Saved data entries
**********
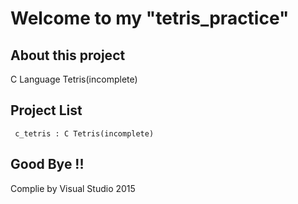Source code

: # Welcome to my "tetris_practice"
## About this project
C Language Tetris(incomplete)
## Project List
```
 c_tetris : C Tetris(incomplete)
```
## Good Bye !!
Complie by Visual Studio 2015
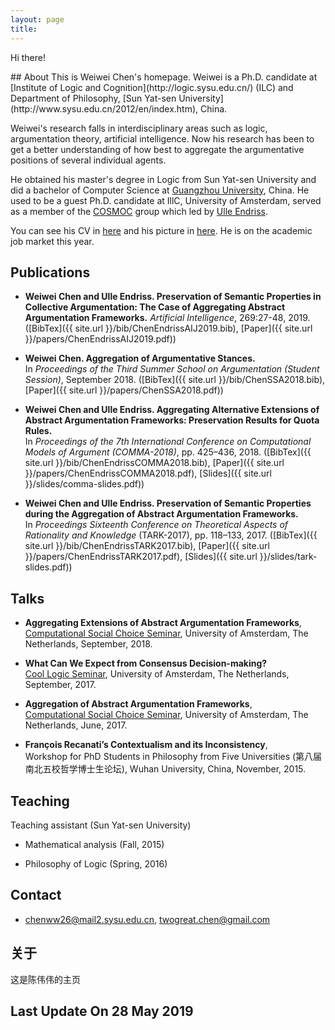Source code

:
```yaml
---
layout: page
title: 
---
```


<p class="message" font-weight:100>
  Hi there!
</p>
## About
This is Weiwei Chen's homepage. Weiwei is a Ph.D. candidate at [Institute of Logic and Cognition](http://logic.sysu.edu.cn/) (ILC) and Department of Philosophy, [Sun Yat-sen University](http://www.sysu.edu.cn/2012/en/index.htm), China. 

Weiwei's research falls in interdisciplinary areas such as logic, argumentation theory, artificial intelligence. Now his research has been to get a better understanding of how best to aggregate the argumentative positions of several individual agents. 

He obtained his master's degree in Logic from Sun Yat-sen University and did a bachelor of Computer Science at [Guangzhou University](http://english.gzhu.edu.cn/), China. He used to be a guest Ph.D. candidate at IllC, University of Amsterdam, served as a member of the [COSMOC](https://staff.fnwi.uva.nl/u.endriss/group.php) group which led by [Ulle Endriss](https://staff.fnwi.uva.nl/u.endriss/).

You can see his CV in [here](http://chenww.com/cv_weiweichen.pdf) and his picture in [here](http://chenww.com/weiwei.jpg). He is on the academic job market this year.


## Publications
* **Weiwei Chen and Ulle Endriss. Preservation of Semantic Properties in Collective Argumentation: The Case of Aggregating Abstract Argumentation Frameworks.** *Artificial Intelligence*, 269:27-48, 2019. ([BibTex]({{ site.url }}/bib/ChenEndrissAIJ2019.bib), [Paper]({{ site.url }}/papers/ChenEndrissAIJ2019.pdf))

* **Weiwei Chen. Aggregation of Argumentative Stances.**<br> In *Proceedings of the Third Summer School on Argumentation (Student Session)*, September 2018. ([BibTex]({{ site.url }}/bib/ChenSSA2018.bib), [Paper]({{ site.url }}/papers/ChenSSA2018.pdf))

* **Weiwei Chen and Ulle Endriss. Aggregating Alternative Extensions of Abstract Argumentation Frameworks: Preservation Results for Quota Rules.**<br> In *Proceedings of the 7th International Conference on Computational Models of Argument (COMMA-2018)*, pp. 425–436, 2018. ([BibTex]({{ site.url }}/bib/ChenEndrissCOMMA2018.bib), [Paper]({{ site.url }}/papers/ChenEndrissCOMMA2018.pdf), [Slides]({{ site.url }}/slides/comma-slides.pdf))

* **Weiwei Chen and Ulle Endriss. Preservation of Semantic Properties during the Aggregation of Abstract Argumentation Frameworks.**<br> In *Proceedings Sixteenth Conference on Theoretical Aspects of Rationality and Knowledge* (TARK-2017), pp. 118–133, 2017. ([BibTex]({{ site.url }}/bib/ChenEndrissTARK2017.bib), [Paper]({{ site.url }}/papers/ChenEndrissTARK2017.pdf), [Slides]({{ site.url }}/slides/tark-slides.pdf))

## Talks

* **Aggregating Extensions of Abstract Argumentation Frameworks**,<br>
[Computational Social Choice Seminar](http://www.illc.uva.nl/NewsandEvents/Events/Upcoming-Events/newsitem/10156/19-September-2018-Computational-Social-Choice-Seminar-Weiwei-Chen), University of Amsterdam, The Netherlands, September, 2018.

* **What Can We Expect from Consensus Decision-making?**<br>
[Cool Logic Seminar](http://events.illc.uva.nl/coollogic/talks/77), University of Amsterdam, The Netherlands, September, 2017.

* **Aggregation of Abstract Argumentation Frameworks**,<br>
[Computational Social Choice Seminar](https://www.illc.uva.nl/NewsandEvents/Events/Upcoming-Events/newsitem/9103/20-June-2017,-Computational-Social-Choice-Seminar,-Weiwei-Chen), University of Amsterdam, The Netherlands, June, 2017.

* **François Recanati’s Contextualism and its Inconsistency**,<br>
Workshop for PhD Students in Philosophy from Five Universities (第八届南北五校哲学博士生论坛), Wuhan University, China, November, 2015.

## Teaching

Teaching assistant (Sun Yat-sen University)

* Mathematical analysis (Fall, 2015)

* Philosophy of Logic (Spring, 2016)

## Contact
* chenww26@mail2.sysu.edu.cn, twogreat.chen@gmail.com

## 关于
这是陈伟伟的主页

## Last Update On 28 May 2019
**********
# [WHAT NEEDS TO BE DONE]
Write down exactly the span of lines above from the one containing "Weiwei's research falls" to the one containing "He obtained his", both ends included.

# [WRITTEN ANSWER]
Weiwei's research falls in interdisciplinary areas such as logic, argumentation theory, artificial intelligence. Now his research has been to get a better understanding of how best to aggregate the argumentative positions of several individual agents. 

He obtained his master's degree in Logic from Sun Yat-sen University and did a bachelor of Computer Science at [Guangzhou University](http://english.gzhu.edu.cn/), China. He used to be a guest Ph.D. candidate at IllC, University of Amsterdam, served as a member of the [COSMOC](https://staff.fnwi.uva.nl/u.endriss/group.php) group which led by [Ulle Endriss](https://staff.fnwi.uva.nl/u.endriss/).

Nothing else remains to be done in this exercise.